> Your instructions:
Reproduce from the records below, with no pictures, exactly the lines between the one containing "- [2.2. while](#22-while)" and the one containing "<span style='color: darkgreen;'>4.", inclusive.

=== Begin Enclosure ===

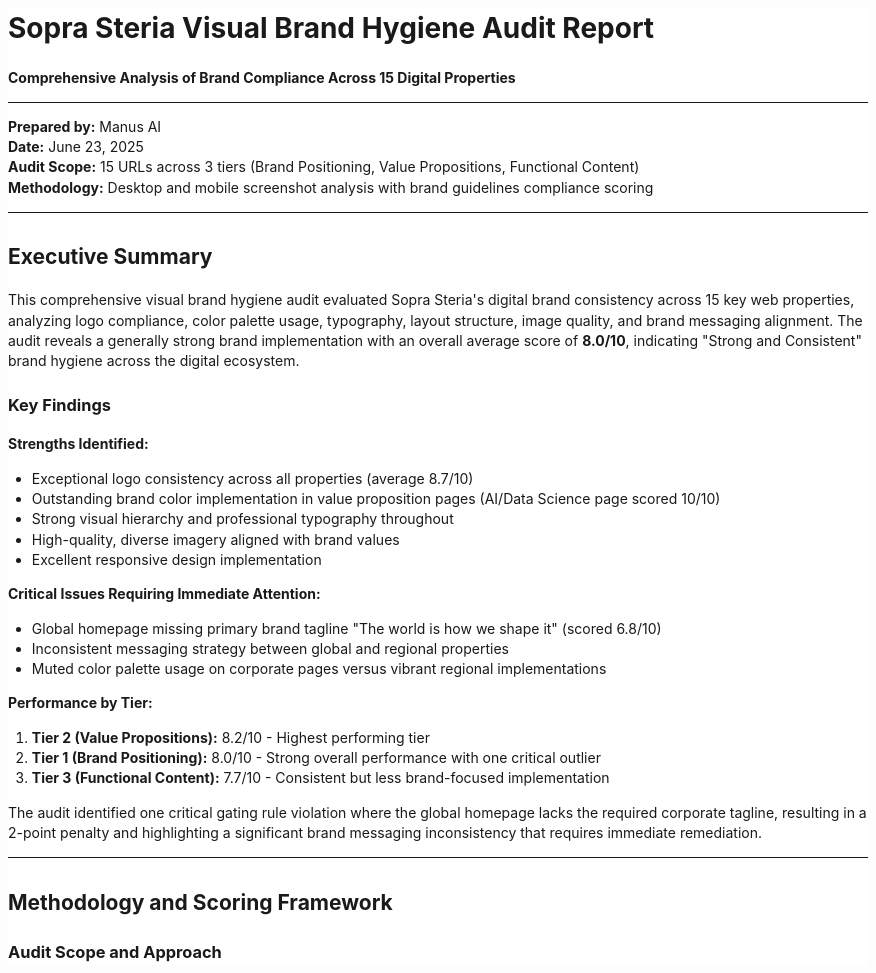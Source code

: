 # Sopra Steria Visual Brand Hygiene Audit Report

**Comprehensive Analysis of Brand Compliance Across 15 Digital Properties**

---

**Prepared by:** Manus AI  
**Date:** June 23, 2025  
**Audit Scope:** 15 URLs across 3 tiers (Brand Positioning, Value Propositions, Functional Content)  
**Methodology:** Desktop and mobile screenshot analysis with brand guidelines compliance scoring

---

## Executive Summary

This comprehensive visual brand hygiene audit evaluated Sopra Steria's digital brand consistency across 15 key web properties, analyzing logo compliance, color palette usage, typography, layout structure, image quality, and brand messaging alignment. The audit reveals a generally strong brand implementation with an overall average score of **8.0/10**, indicating "Strong and Consistent" brand hygiene across the digital ecosystem.

### Key Findings

**Strengths Identified:**

- Exceptional logo consistency across all properties (average 8.7/10)
- Outstanding brand color implementation in value proposition pages (AI/Data Science page scored 10/10)
- Strong visual hierarchy and professional typography throughout
- High-quality, diverse imagery aligned with brand values
- Excellent responsive design implementation

**Critical Issues Requiring Immediate Attention:**

- Global homepage missing primary brand tagline "The world is how we shape it" (scored 6.8/10)
- Inconsistent messaging strategy between global and regional properties
- Muted color palette usage on corporate pages versus vibrant regional implementations

**Performance by Tier:**

1. **Tier 2 (Value Propositions):** 8.2/10 - Highest performing tier
2. **Tier 1 (Brand Positioning):** 8.0/10 - Strong overall performance with one critical outlier
3. **Tier 3 (Functional Content):** 7.7/10 - Consistent but less brand-focused implementation

The audit identified one critical gating rule violation where the global homepage lacks the required corporate tagline, resulting in a 2-point penalty and highlighting a significant brand messaging inconsistency that requires immediate remediation.

---

## Methodology and Scoring Framework

### Audit Scope and Approach

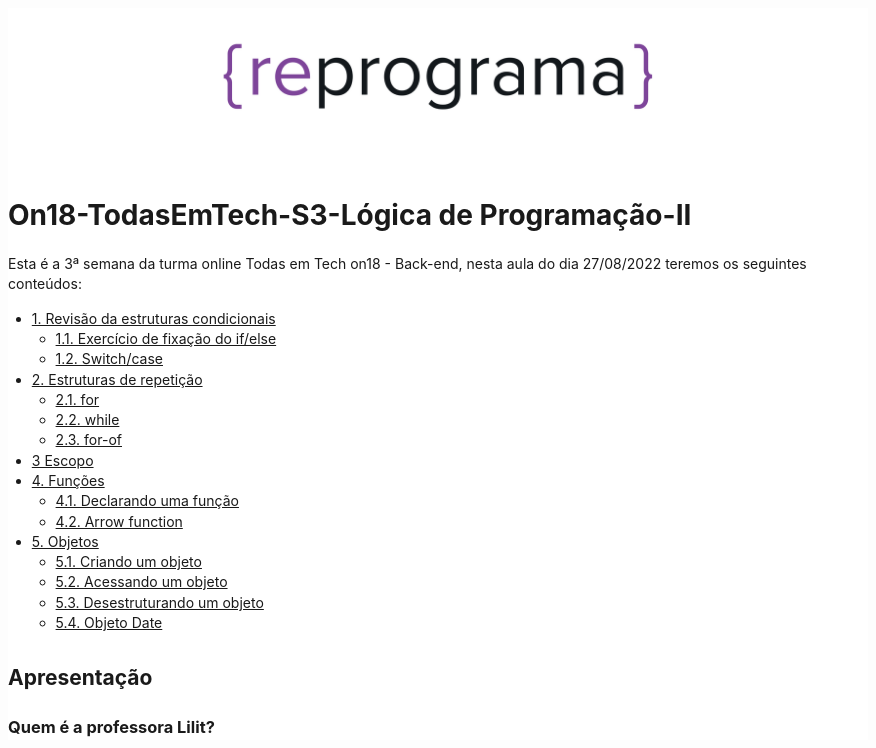 <h1 align="center">
  <img src="assets/reprograma-fundos-claros.png" alt="logo reprograma" width="500">
</h1>

# On18-TodasEmTech-S3-Lógica de Programação-II

Esta é a 3ª semana da turma online Todas em Tech on18 - Back-end, nesta aula do dia 27/08/2022 teremos os seguintes conteúdos:

  - [1. Revisão da estruturas condicionais](#1-revisão-das-estruturas-condicionais)
    - [1.1. Exercício de fixação do if/else](#11-exercício-de-fixação-do-if-else)
    - [1.2. Switch/case](#12-switchcase)
  - [2. Estruturas de repetição](#2-estruturas-de-repetição)
    - [2.1. for](#21-for)
    - [2.2. while](#22-while)
    - [2.3. for-of](#23-for-of)
  - [3 Escopo](#3-escopo)
  - [4. Funções](#4-funções)
    - [4.1. Declarando uma função](#41-declarando-uma-função)
    - [4.2. Arrow function](#42-arrow-function)
  - [5. Objetos](#5-objetos)
    - [5.1. Criando um objeto](#51-criando-um-objeto)
    - [5.2. Acessando um objeto](#52-acessando-o-valor-de-uma-propriedade-ou-método-de-objetos-usando)
    - [5.3. Desestruturando um objeto](#53-desestruturando-um-objeto)
    - [5.4. Objeto Date](#54-objeto-date-e-seus-métodos)


## Apresentação

### Quem é a professora Lilit?
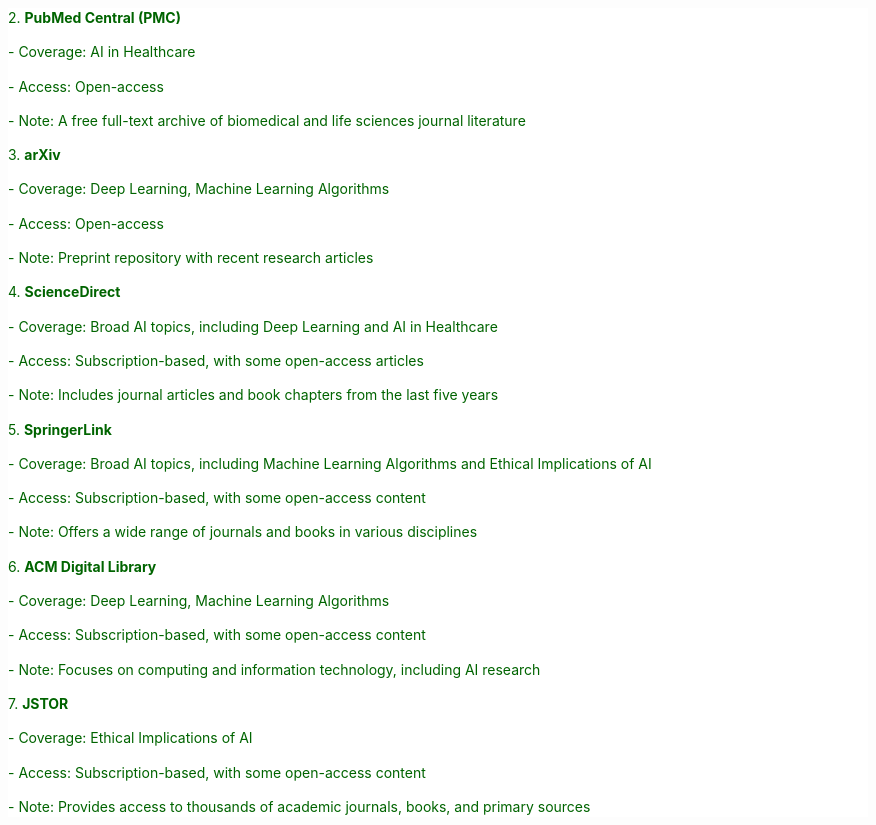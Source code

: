 
<span style='color: darkgreen;'>2. **PubMed Central (PMC)**</span>

<span style='color: darkgreen;'>   - Coverage: AI in Healthcare</span>

<span style='color: darkgreen;'>   - Access: Open-access</span>

<span style='color: darkgreen;'>   - Note: A free full-text archive of biomedical and life sciences journal literature</span>


<span style='color: darkgreen;'>3. **arXiv**</span>

<span style='color: darkgreen;'>   - Coverage: Deep Learning, Machine Learning Algorithms</span>

<span style='color: darkgreen;'>   - Access: Open-access</span>

<span style='color: darkgreen;'>   - Note: Preprint repository with recent research articles</span>


<span style='color: darkgreen;'>4. **ScienceDirect**</span>

<span style='color: darkgreen;'>   - Coverage: Broad AI topics, including Deep Learning and AI in Healthcare</span>

<span style='color: darkgreen;'>   - Access: Subscription-based, with some open-access articles</span>

<span style='color: darkgreen;'>   - Note: Includes journal articles and book chapters from the last five years</span>


<span style='color: darkgreen;'>5. **SpringerLink**</span>

<span style='color: darkgreen;'>   - Coverage: Broad AI topics, including Machine Learning Algorithms and Ethical Implications of AI</span>

<span style='color: darkgreen;'>   - Access: Subscription-based, with some open-access content</span>

<span style='color: darkgreen;'>   - Note: Offers a wide range of journals and books in various disciplines</span>


<span style='color: darkgreen;'>6. **ACM Digital Library**</span>

<span style='color: darkgreen;'>   - Coverage: Deep Learning, Machine Learning Algorithms</span>

<span style='color: darkgreen;'>   - Access: Subscription-based, with some open-access content</span>

<span style='color: darkgreen;'>   - Note: Focuses on computing and information technology, including AI research</span>


<span style='color: darkgreen;'>7. **JSTOR**</span>

<span style='color: darkgreen;'>   - Coverage: Ethical Implications of AI</span>

<span style='color: darkgreen;'>   - Access: Subscription-based, with some open-access content</span>

<span style='color: darkgreen;'>   - Note: Provides access to thousands of academic journals, books, and primary sources</span>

=== End Enclosure ===

> Answer section:
    - [2.2. while](#22-while)
    - [2.3. for-of](#23-for-of)
  - [3 Escopo](#3-escopo)
  - [4. Funções](#4-funções)
    - [4.1. Declarando uma função](#41-declarando-uma-função)
    - [4.2. Arrow function](#42-arrow-function)
  - [5. Objetos](#5-objetos)
    - [5.1. Criando um objeto](#51-criando-um-objeto)
    - [5.2. Acessando um objeto](#52-acessando-o-valor-de-uma-propriedade-ou-método-de-objetos-usando)
    - [5.3. Desestruturando um objeto](#53-desestruturando-um-objeto)
    - [5.4. Objeto Date](#54-objeto-date-e-seus-métodos)


## Apresentação

### Quem é a professora Lilit?
Source code

: 
<span style='color: darkgreen;'>2. **PubMed Central (PMC)**</span>

<span style='color: darkgreen;'>   - Coverage: AI in Healthcare</span>

<span style='color: darkgreen;'>   - Access: Open-access</span>

<span style='color: darkgreen;'>   - Note: A free full-text archive of biomedical and life sciences journal literature</span>


<span style='color: darkgreen;'>3. **arXiv**</span>

<span style='color: darkgreen;'>   - Coverage: Deep Learning, Machine Learning Algorithms</span>

<span style='color: darkgreen;'>   - Access: Open-access</span>

<span style='color: darkgreen;'>   - Note: Preprint repository with recent research articles</span>


<span style='color: darkgreen;'>4. **ScienceDirect**</span>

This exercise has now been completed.